Problem description:
Give the count of lines in the entries below that contain the string "using", and only that count.

(Beginning of Supplied data)

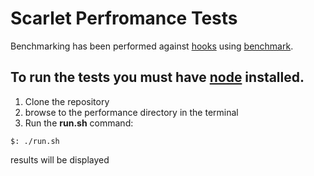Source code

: Scarlet Perfromance Tests
=======

Benchmarking has been performed against [hooks](https://github.com/bnoguchi/hooks-js) using [benchmark](https://github.com/bestiejs/benchmark.js).

## To run the tests you must have [node](http://nodejs.org/) installed.

1. Clone the repository
2. browse to the performance directory in the terminal
3. Run the **run.sh** command:

```
$: ./run.sh

```

results will be displayed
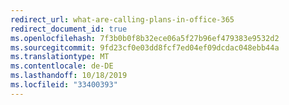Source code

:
 ```yaml
---
redirect_url: what-are-calling-plans-in-office-365
redirect_document_id: true
ms.openlocfilehash: 7f3b0b0f8b32ece06a5f27b96ef479383e9532d2
ms.sourcegitcommit: 9fd23cf0e03dd8fcf7ed04ef09dcdac048ebb44a
ms.translationtype: MT
ms.contentlocale: de-DE
ms.lasthandoff: 10/18/2019
ms.locfileid: "33400393"
---
```

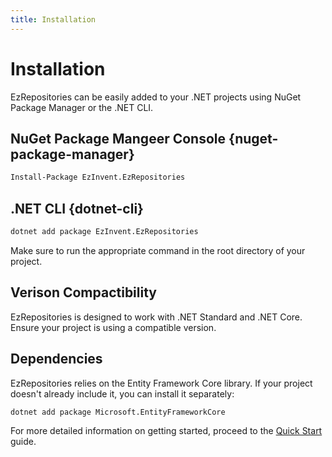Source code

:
 ```yaml
---
title: Installation
---
```


# Installation

EzRepositories can be easily added to your .NET projects using NuGet Package Manager or the .NET CLI.

## NuGet Package Mangeer Console {nuget-package-manager}

```bash
Install-Package EzInvent.EzRepositories
```

## .NET CLI {dotnet-cli}
```bash
dotnet add package EzInvent.EzRepositories
```

Make sure to run the appropriate command in the root directory of your project.

## Verison Compactibility

EzRepositories is designed to work with .NET Standard and .NET Core. Ensure your project is using a compatible version.

## Dependencies

EzRepositories relies on the Entity Framework Core library. If your project doesn't already include it, you can install it separately:
```bash
dotnet add package Microsoft.EntityFrameworkCore
```


For more detailed information on getting started, proceed to the [Quick Start](./02-Quick-Start.md) guide.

(End of Supplied data)

Final answer:
3